**TASK TO CARRY OUT:** The following data needs to be repeated exactly, with all images excluded.

**RECORDS FOR PROCESSING:**
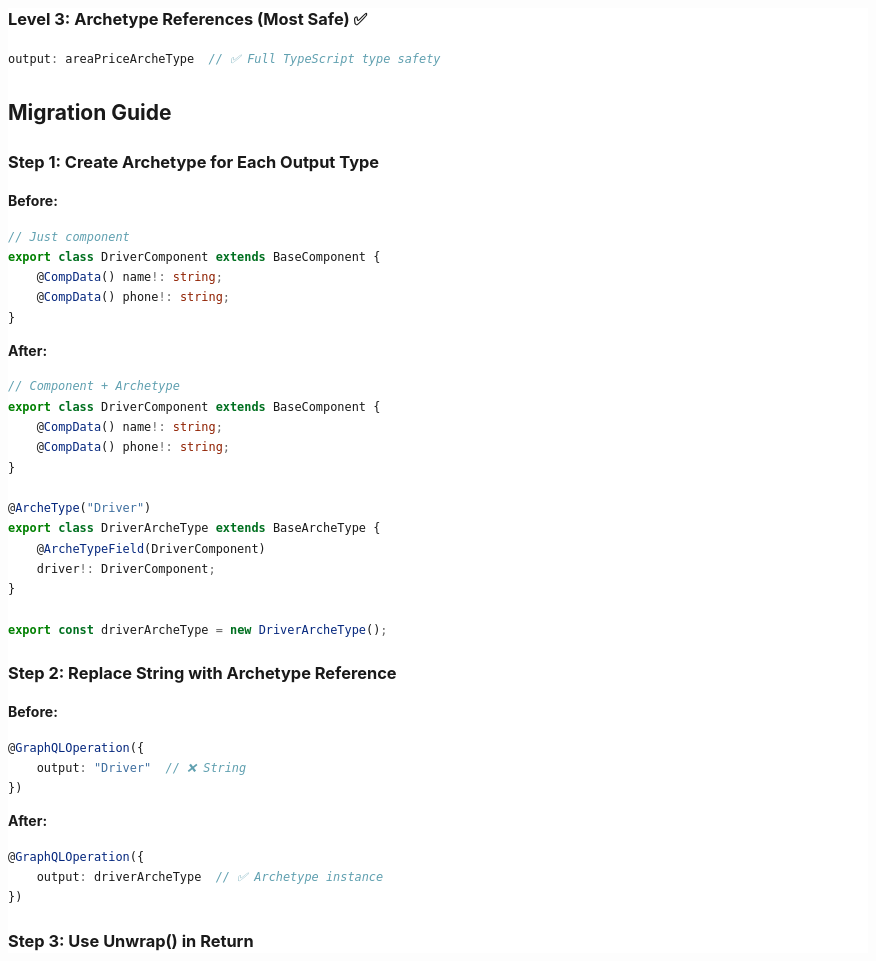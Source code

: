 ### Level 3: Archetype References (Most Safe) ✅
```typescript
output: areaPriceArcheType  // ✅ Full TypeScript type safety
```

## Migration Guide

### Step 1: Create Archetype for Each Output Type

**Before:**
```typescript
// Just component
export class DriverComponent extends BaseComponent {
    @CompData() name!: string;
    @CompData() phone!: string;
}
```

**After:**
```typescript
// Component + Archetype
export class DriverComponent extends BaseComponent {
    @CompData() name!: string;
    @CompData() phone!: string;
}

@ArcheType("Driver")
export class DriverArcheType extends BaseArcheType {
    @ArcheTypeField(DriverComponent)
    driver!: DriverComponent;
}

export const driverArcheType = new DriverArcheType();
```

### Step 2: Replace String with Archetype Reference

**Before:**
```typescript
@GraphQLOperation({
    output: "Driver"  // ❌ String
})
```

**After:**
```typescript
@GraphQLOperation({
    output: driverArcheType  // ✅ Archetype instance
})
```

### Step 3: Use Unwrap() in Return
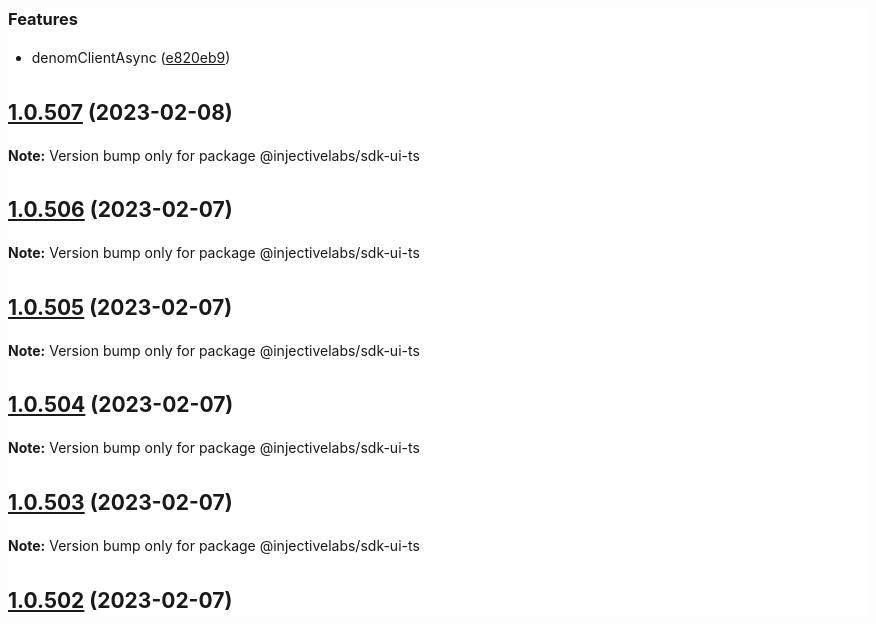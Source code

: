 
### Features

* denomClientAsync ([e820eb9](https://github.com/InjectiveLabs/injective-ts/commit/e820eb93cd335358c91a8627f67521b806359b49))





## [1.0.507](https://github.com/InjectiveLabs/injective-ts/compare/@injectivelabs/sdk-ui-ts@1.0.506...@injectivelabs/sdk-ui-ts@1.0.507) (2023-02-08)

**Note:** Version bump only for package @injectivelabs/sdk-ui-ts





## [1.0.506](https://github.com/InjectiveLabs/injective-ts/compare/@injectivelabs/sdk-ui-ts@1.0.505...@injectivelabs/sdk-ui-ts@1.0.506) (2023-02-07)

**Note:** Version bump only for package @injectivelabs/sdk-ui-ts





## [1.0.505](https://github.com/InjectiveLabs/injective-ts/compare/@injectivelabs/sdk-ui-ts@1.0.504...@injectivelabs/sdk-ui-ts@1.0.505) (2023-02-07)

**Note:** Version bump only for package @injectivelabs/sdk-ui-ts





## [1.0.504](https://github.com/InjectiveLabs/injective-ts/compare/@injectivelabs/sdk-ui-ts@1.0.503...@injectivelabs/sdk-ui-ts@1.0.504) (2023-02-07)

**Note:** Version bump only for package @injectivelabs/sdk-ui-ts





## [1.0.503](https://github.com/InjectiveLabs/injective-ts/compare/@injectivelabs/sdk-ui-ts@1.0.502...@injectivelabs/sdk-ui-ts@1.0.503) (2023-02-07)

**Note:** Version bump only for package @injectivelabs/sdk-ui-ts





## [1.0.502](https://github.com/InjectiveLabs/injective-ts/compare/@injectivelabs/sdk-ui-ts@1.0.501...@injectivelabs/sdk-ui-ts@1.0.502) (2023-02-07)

**SOLUTION TO THIS PROBLEM:**
Source code

: ### Level 3: Archetype References (Most Safe) ✅
```typescript
output: areaPriceArcheType  // ✅ Full TypeScript type safety
```

## Migration Guide

### Step 1: Create Archetype for Each Output Type

**Before:**
```typescript
// Just component
export class DriverComponent extends BaseComponent {
    @CompData() name!: string;
    @CompData() phone!: string;
}
```

**After:**
```typescript
// Component + Archetype
export class DriverComponent extends BaseComponent {
    @CompData() name!: string;
    @CompData() phone!: string;
}

@ArcheType("Driver")
export class DriverArcheType extends BaseArcheType {
    @ArcheTypeField(DriverComponent)
    driver!: DriverComponent;
}

export const driverArcheType = new DriverArcheType();
```

### Step 2: Replace String with Archetype Reference

**Before:**
```typescript
@GraphQLOperation({
    output: "Driver"  // ❌ String
})
```

**After:**
```typescript
@GraphQLOperation({
    output: driverArcheType  // ✅ Archetype instance
})
```

### Step 3: Use Unwrap() in Return
Source code

: 
### Features

* denomClientAsync ([e820eb9](https://github.com/InjectiveLabs/injective-ts/commit/e820eb93cd335358c91a8627f67521b806359b49))





## [1.0.507](https://github.com/InjectiveLabs/injective-ts/compare/@injectivelabs/sdk-ui-ts@1.0.506...@injectivelabs/sdk-ui-ts@1.0.507) (2023-02-08)

**Note:** Version bump only for package @injectivelabs/sdk-ui-ts





## [1.0.506](https://github.com/InjectiveLabs/injective-ts/compare/@injectivelabs/sdk-ui-ts@1.0.505...@injectivelabs/sdk-ui-ts@1.0.506) (2023-02-07)

**Note:** Version bump only for package @injectivelabs/sdk-ui-ts





## [1.0.505](https://github.com/InjectiveLabs/injective-ts/compare/@injectivelabs/sdk-ui-ts@1.0.504...@injectivelabs/sdk-ui-ts@1.0.505) (2023-02-07)

**Note:** Version bump only for package @injectivelabs/sdk-ui-ts





## [1.0.504](https://github.com/InjectiveLabs/injective-ts/compare/@injectivelabs/sdk-ui-ts@1.0.503...@injectivelabs/sdk-ui-ts@1.0.504) (2023-02-07)

**Note:** Version bump only for package @injectivelabs/sdk-ui-ts





## [1.0.503](https://github.com/InjectiveLabs/injective-ts/compare/@injectivelabs/sdk-ui-ts@1.0.502...@injectivelabs/sdk-ui-ts@1.0.503) (2023-02-07)

**Note:** Version bump only for package @injectivelabs/sdk-ui-ts





## [1.0.502](https://github.com/InjectiveLabs/injective-ts/compare/@injectivelabs/sdk-ui-ts@1.0.501...@injectivelabs/sdk-ui-ts@1.0.502) (2023-02-07)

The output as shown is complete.